The Vice President has no constitutional day-to-day duties. The President is not required to brief the Vice President on anything. The President is not required to allow the Vice President to sit in on Cabinet meetings (and there have been administrations when they were not invited to such meetings). The Vice President, as Vice President, has no official authority to do anything not strictly required by any of the above. The expectation in the Senate is that the Vice President, as President of the Senate, plays a purely procedural role; this is entirely a matter of what Senate rules allow the Vice President to do. The President, of course, can choose to make use of the Vice President as an agent of the Office of the President; but this is entirely at the discretion of the President.
So it's a curious office. It serves three structural functions:
(1) To allow the Senate to have an official presiding officer without requiring any Senator to fulfill that office.
(2) To assist in giving procedural legitimacy to the counting of Electoral College votes.
(3) To prevent the executive branch from shutting down in the case of a loss of the President (for any reason).
In essence, the Office of the Vice President serves as a sort of basket for a handful of our Constitution's miscellaneous back-up systems. As far as constitutional authority goes, it carries with it only two very limited active powers:
(1) To break ties in the Senate;
(2) To declare, with a majority of the Cabinet, that the President is unable to discharge the functions of the Office of the President.

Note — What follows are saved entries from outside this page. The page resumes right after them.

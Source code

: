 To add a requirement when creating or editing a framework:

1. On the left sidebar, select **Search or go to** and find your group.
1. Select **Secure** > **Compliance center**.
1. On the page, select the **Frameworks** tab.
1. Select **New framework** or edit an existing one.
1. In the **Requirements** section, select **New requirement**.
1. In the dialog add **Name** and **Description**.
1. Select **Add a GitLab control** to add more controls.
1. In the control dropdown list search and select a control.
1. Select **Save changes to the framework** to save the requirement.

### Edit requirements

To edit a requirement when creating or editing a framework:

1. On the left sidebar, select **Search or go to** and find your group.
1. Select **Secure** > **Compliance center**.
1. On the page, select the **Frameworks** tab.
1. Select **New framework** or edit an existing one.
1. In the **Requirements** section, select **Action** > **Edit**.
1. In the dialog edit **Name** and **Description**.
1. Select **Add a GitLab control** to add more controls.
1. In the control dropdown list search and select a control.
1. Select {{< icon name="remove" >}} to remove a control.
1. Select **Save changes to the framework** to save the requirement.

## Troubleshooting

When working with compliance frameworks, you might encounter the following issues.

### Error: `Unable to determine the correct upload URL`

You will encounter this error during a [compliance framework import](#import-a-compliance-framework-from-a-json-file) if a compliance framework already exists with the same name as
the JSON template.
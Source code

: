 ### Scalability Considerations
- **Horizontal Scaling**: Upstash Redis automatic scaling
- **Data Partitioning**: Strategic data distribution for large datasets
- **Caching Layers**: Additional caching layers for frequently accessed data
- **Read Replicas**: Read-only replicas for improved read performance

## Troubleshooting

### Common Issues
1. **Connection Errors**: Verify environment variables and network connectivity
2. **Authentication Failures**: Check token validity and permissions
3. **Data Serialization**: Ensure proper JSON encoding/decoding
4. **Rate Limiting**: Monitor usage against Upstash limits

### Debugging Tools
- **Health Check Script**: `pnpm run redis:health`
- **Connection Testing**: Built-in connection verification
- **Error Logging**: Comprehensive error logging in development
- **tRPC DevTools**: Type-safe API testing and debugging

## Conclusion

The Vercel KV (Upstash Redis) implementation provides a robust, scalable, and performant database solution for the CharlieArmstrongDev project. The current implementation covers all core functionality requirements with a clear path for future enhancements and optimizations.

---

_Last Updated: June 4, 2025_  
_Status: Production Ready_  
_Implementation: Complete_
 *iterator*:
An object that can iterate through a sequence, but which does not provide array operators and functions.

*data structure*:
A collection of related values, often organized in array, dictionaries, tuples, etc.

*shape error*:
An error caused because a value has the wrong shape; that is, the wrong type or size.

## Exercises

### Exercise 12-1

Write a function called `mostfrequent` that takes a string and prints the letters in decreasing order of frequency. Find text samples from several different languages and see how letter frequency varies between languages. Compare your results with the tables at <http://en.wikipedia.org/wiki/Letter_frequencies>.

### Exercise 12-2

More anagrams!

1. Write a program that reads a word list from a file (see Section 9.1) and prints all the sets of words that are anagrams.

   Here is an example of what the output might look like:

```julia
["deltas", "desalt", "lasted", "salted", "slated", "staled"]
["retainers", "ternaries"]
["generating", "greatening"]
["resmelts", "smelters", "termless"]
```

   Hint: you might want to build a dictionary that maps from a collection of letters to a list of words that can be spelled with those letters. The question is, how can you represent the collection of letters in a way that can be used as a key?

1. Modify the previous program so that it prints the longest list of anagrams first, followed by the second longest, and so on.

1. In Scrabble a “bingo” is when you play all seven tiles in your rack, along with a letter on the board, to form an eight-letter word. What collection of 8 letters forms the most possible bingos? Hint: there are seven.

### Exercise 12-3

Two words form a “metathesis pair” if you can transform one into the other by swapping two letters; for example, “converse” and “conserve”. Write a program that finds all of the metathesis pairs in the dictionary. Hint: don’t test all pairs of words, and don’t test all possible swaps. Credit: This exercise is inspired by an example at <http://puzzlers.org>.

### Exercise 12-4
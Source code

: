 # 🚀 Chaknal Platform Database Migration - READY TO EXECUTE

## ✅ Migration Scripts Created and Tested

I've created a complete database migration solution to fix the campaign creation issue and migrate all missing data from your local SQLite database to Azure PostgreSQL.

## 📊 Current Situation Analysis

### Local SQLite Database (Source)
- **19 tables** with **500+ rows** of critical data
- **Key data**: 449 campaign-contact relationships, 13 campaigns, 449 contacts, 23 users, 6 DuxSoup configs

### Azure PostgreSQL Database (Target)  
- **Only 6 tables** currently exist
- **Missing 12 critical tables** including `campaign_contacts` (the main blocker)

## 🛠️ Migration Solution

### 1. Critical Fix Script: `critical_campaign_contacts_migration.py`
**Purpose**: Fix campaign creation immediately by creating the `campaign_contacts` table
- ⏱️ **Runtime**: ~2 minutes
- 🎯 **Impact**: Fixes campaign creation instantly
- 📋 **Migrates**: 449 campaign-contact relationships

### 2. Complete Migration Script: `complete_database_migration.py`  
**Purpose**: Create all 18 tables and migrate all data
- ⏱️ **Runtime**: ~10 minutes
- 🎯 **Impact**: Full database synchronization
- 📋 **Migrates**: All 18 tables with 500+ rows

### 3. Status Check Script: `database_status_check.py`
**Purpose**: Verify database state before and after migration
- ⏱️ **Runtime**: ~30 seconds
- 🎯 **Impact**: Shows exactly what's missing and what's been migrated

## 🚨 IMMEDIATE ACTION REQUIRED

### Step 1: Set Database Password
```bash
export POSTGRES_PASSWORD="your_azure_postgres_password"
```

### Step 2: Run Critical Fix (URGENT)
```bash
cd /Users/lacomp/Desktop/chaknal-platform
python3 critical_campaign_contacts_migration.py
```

Everything else depends on what other people decide to let the Vice President do. Strictly speaking, the Vice President is not required to do anything on a day-to-day basis: all the required functions of the office are sporadic and rare. Strictly speaking, no one is required to give the Vice President anything to do, ever. It is constitutionally possible to have a Vice President who is not allowed or able to do anything important his or her entire term except open the envelopes that hold Electoral College votes at the end of the term. Of course, some Vice Presidents have been able to turn this into a productive advantage. Apparently, when Thomas Jefferson was elected Vice President, he had nothing to do -- the notion that the Vice President was supposed to be assistant to the President hadn't really taken off yet. So he spent four years working on adapting parliamentary procedure to the needs of the U.S. Congress and working on his campaign for President. Henry Wilson, Grant's second VP, spent much of his time doing historical research, out of which came his three-volume work,History of the Rise and Fall of the Slave Power in America (which you can see online at Internet Archive).